======== TASK INPUT ========

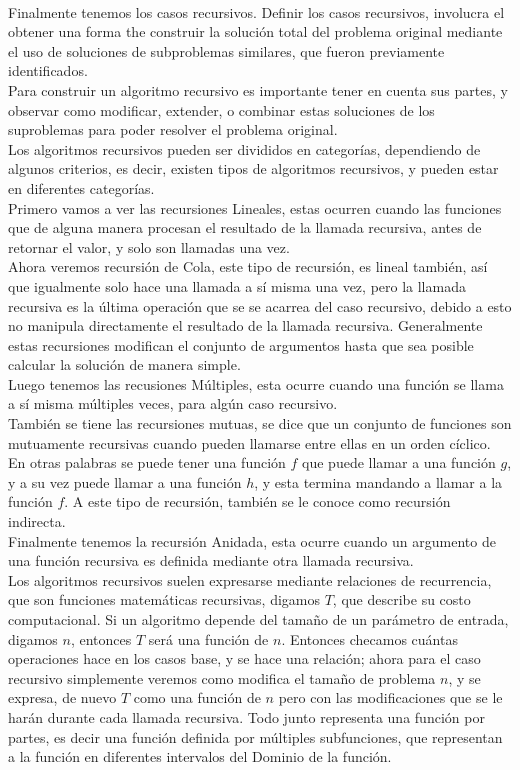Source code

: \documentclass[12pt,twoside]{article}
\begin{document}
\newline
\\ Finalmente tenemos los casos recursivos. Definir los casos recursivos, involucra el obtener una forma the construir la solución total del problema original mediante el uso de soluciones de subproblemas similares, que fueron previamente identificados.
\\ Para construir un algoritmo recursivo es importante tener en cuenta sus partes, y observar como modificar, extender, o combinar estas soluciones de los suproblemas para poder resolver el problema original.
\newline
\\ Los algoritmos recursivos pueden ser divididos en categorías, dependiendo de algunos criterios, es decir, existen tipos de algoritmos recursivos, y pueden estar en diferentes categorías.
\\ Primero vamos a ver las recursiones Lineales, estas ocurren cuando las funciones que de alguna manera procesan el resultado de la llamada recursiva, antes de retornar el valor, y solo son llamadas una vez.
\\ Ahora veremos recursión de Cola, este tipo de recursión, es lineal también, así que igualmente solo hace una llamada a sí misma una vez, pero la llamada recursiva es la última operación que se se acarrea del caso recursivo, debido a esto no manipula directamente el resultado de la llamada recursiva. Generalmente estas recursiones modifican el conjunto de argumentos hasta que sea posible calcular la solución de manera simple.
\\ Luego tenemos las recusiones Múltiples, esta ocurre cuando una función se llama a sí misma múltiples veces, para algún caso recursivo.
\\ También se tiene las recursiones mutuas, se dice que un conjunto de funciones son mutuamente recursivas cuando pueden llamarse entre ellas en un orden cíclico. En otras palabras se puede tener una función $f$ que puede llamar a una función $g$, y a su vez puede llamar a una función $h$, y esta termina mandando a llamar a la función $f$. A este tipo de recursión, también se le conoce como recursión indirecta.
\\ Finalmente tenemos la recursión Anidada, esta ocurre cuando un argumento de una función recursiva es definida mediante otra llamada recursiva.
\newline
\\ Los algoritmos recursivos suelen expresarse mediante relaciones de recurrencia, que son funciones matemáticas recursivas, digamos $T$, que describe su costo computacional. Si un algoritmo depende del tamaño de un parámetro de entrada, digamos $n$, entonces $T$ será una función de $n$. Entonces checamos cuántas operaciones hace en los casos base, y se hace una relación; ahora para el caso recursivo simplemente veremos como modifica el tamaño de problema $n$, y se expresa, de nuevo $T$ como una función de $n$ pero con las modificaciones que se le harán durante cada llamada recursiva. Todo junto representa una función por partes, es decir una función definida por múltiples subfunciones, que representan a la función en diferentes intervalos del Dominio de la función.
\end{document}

========

- **WORK TO BE COMPLETED**
Above are the entries; write them out again exactly, omitting the pictures.

- **EXERCISE OUTPUT**
Source code

: \documentclass[12pt,twoside]{article}
\begin{document}
\newline
\\ Finalmente tenemos los casos recursivos. Definir los casos recursivos, involucra el obtener una forma the construir la solución total del problema original mediante el uso de soluciones de subproblemas similares, que fueron previamente identificados.
\\ Para construir un algoritmo recursivo es importante tener en cuenta sus partes, y observar como modificar, extender, o combinar estas soluciones de los suproblemas para poder resolver el problema original.
\newline
\\ Los algoritmos recursivos pueden ser divididos en categorías, dependiendo de algunos criterios, es decir, existen tipos de algoritmos recursivos, y pueden estar en diferentes categorías.
\\ Primero vamos a ver las recursiones Lineales, estas ocurren cuando las funciones que de alguna manera procesan el resultado de la llamada recursiva, antes de retornar el valor, y solo son llamadas una vez.
\\ Ahora veremos recursión de Cola, este tipo de recursión, es lineal también, así que igualmente solo hace una llamada a sí misma una vez, pero la llamada recursiva es la última operación que se se acarrea del caso recursivo, debido a esto no manipula directamente el resultado de la llamada recursiva. Generalmente estas recursiones modifican el conjunto de argumentos hasta que sea posible calcular la solución de manera simple.
\\ Luego tenemos las recusiones Múltiples, esta ocurre cuando una función se llama a sí misma múltiples veces, para algún caso recursivo.
\\ También se tiene las recursiones mutuas, se dice que un conjunto de funciones son mutuamente recursivas cuando pueden llamarse entre ellas en un orden cíclico. En otras palabras se puede tener una función $f$ que puede llamar a una función $g$, y a su vez puede llamar a una función $h$, y esta termina mandando a llamar a la función $f$. A este tipo de recursión, también se le conoce como recursión indirecta.
\\ Finalmente tenemos la recursión Anidada, esta ocurre cuando un argumento de una función recursiva es definida mediante otra llamada recursiva.
\newline
\\ Los algoritmos recursivos suelen expresarse mediante relaciones de recurrencia, que son funciones matemáticas recursivas, digamos $T$, que describe su costo computacional. Si un algoritmo depende del tamaño de un parámetro de entrada, digamos $n$, entonces $T$ será una función de $n$. Entonces checamos cuántas operaciones hace en los casos base, y se hace una relación; ahora para el caso recursivo simplemente veremos como modifica el tamaño de problema $n$, y se expresa, de nuevo $T$ como una función de $n$ pero con las modificaciones que se le harán durante cada llamada recursiva. Todo junto representa una función por partes, es decir una función definida por múltiples subfunciones, que representan a la función en diferentes intervalos del Dominio de la función.
\end{document}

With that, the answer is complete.